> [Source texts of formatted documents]
* * *
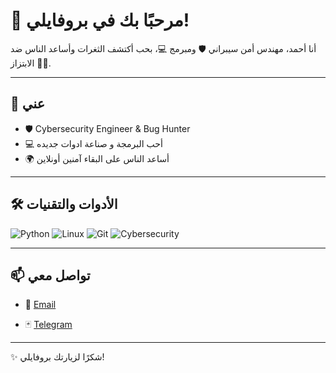 # 👋 مرحبًا بك في بروفايلي!

أنا أحمد، مهندس أمن سيبراني 🛡️ ومبرمج 💻، بحب أكتشف الثغرات وأساعد الناس ضد الابتزاز 👨‍💻.

---

## 🚀 عني
- 🛡️ Cybersecurity Engineer & Bug Hunter  
- 💻 أحب البرمجة و صناعة ادوات جديده
- 🌍 أساعد الناس على البقاء آمنين أونلاين  

---

## 🛠️ الأدوات والتقنيات
![Python](https://img.shields.io/badge/-Python-3776AB?style=for-the-badge&logo=python&logoColor=white)
![Linux](https://img.shields.io/badge/-Linux-FCC624?style=for-the-badge&logo=linux&logoColor=black)
![Git](https://img.shields.io/badge/-Git-F05032?style=for-the-badge&logo=git&logoColor=white)
![Cybersecurity](https://img.shields.io/badge/-Cybersecurity-blue?style=for-the-badge)

---

## 📫 تواصل معي
- 💌 [Email](mailto:swdefrr10@gmail.com)  

- 🃏 [Telegram](t.me/D_O_1K)  

---
✨ شكرًا لزيارتك بروفايلي!
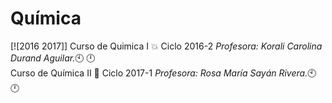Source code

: # Química
[![2016 2017]]
Curso de Quimica I :boom: Ciclo 2016-2 _Profesora: Korali Carolina Durand Aguilar._:clock10: :clock12:<br /> 
Curso de Química II :blue_book: Ciclo 2017-1 _Profesora: Rosa María Sayán Rivera._:clock10: :clock12:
* * *
> [ACTION ITEM] Scan the entries above and copy each line where "style" occurs.

> [SOLUTION FOR THIS PROBLEM]
![Python](https://img.shields.io/badge/-Python-3776AB?style=for-the-badge&logo=python&logoColor=white)
![Linux](https://img.shields.io/badge/-Linux-FCC624?style=for-the-badge&logo=linux&logoColor=black)
![Git](https://img.shields.io/badge/-Git-F05032?style=for-the-badge&logo=git&logoColor=white)
![Cybersecurity](https://img.shields.io/badge/-Cybersecurity-blue?style=for-the-badge)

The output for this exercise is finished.